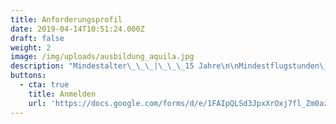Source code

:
 ```yaml
---
title: Anforderungsprofil
date: 2019-04-14T10:51:24.000Z
draft: false
weight: 2
image: /img/uploads/ausbildung_aquila.jpg
description: "Mindestalter\_\_\_|\_\_\_15 Jahre\n\nMindestflugstunden\_\_\_|\_\_\_45 Stunden\n\nKosten\_\_\_|\_\_\_CHF 18'000.– bis 22'000.–\n\nAusbildungsdauer\_\_\_|\_\_\_ca. 1.5 Jahre\n\nGesundheit\_\_\_|\_\_\_Medical Class 2"
buttons:
  - cta: true
    title: Anmelden
    url: 'https://docs.google.com/forms/d/e/1FAIpQLSd3JpxXrOxj7fl_Zm0az8h-jQsAsB1TOEE2-HsOPYoi29qRUw/viewform'
---
```


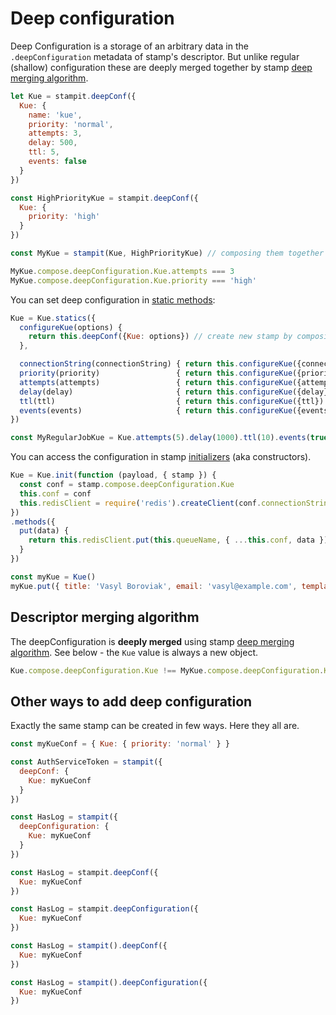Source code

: # Deep configuration

Deep Configuration is a storage of an arbitrary data in the `.deepConfiguration` metadata of stamp's descriptor. But unlike regular \(shallow\) configuration these are deeply merged together by stamp [deep merging algorithm](../essentials/specification/merging-algorithm.md).

```javascript
let Kue = stampit.deepConf({
  Kue: {
    name: 'kue',
    priority: 'normal',
    attempts: 3,
    delay: 500,
    ttl: 5,
    events: false
  }
})

const HighPriorityKue = stampit.deepConf({
  Kue: {
    priority: 'high'
  }
})

const MyKue = stampit(Kue, HighPriorityKue) // composing them together

MyKue.compose.deepConfiguration.Kue.attempts === 3
MyKue.compose.deepConfiguration.Kue.priority === 'high'
```

You can set deep configuration in [static methods](https://github.com/stampit-org/docs/tree/cb1b11dcef3e3b0b3aa5212adcf9047a2f882b06/static-properties.md):

```javascript
Kue = Kue.statics({
  configureKue(options) {
    return this.deepConf({Kue: options}) // create new stamp by composing parent stamp with some configuration
  },

  connectionString(connectionString) { return this.configureKue({connectionString} },
  priority(priority)                 { return this.configureKue({priority} },
  attempts(attempts)                 { return this.configureKue({attempts}) },
  delay(delay)                       { return this.configureKue({delay}) },
  ttl(ttl)                           { return this.configureKue({ttl}) },
  events(events)                     { return this.configureKue({events}) }
})

const MyRegularJobKue = Kue.attempts(5).delay(1000).ttl(10).events(true).priority('low')
```

You can access the configuration in stamp [initializers](https://github.com/stampit-org/docs/tree/cb1b11dcef3e3b0b3aa5212adcf9047a2f882b06/initializers.md) \(aka constructors\).

```javascript
Kue = Kue.init(function (payload, { stamp }) {
  const conf = stamp.compose.deepConfiguration.Kue
  this.conf = conf
  this.redisClient = require('redis').createClient(conf.connectionString)
})
.methods({
  put(data) {
    return this.redisClient.put(this.queueName, { ...this.conf, data })
  }
})

const myKue = Kue()
myKue.put({ title: 'Vasyl Boroviak', email: 'vasyl@example.com', template: 'welcome-email' })
```

## Descriptor merging algorithm

The deepConfiguration is **deeply merged** using stamp [deep merging algorithm](../essentials/specification/merging-algorithm.md). See below - the `Kue` value is always a new object.

```javascript
Kue.compose.deepConfiguration.Kue !== MyKue.compose.deepConfiguration.Kue // NEVER EQUAL! NO MATTER WHAT!
```

## Other ways to add deep configuration

Exactly the same stamp can be created in few ways. Here they all are.

```javascript
const myKueConf = { Kue: { priority: 'normal' } }

const AuthServiceToken = stampit({
  deepConf: {
    Kue: myKueConf
  }
})

const HasLog = stampit({
  deepConfiguration: {
    Kue: myKueConf
  }
})

const HasLog = stampit.deepConf({
  Kue: myKueConf
})

const HasLog = stampit.deepConfiguration({
  Kue: myKueConf
})

const HasLog = stampit().deepConf({
  Kue: myKueConf
})

const HasLog = stampit().deepConfiguration({
  Kue: myKueConf
})
```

#####

## [Description of the task]
If a line in the material holds "title", copy it.

## [Exercise solution]
title: Anforderungsprofil
    title: Anmelden
myKue.put({ title: 'Vasyl Boroviak', email: 'vasyl@example.com', template: 'welcome-email' })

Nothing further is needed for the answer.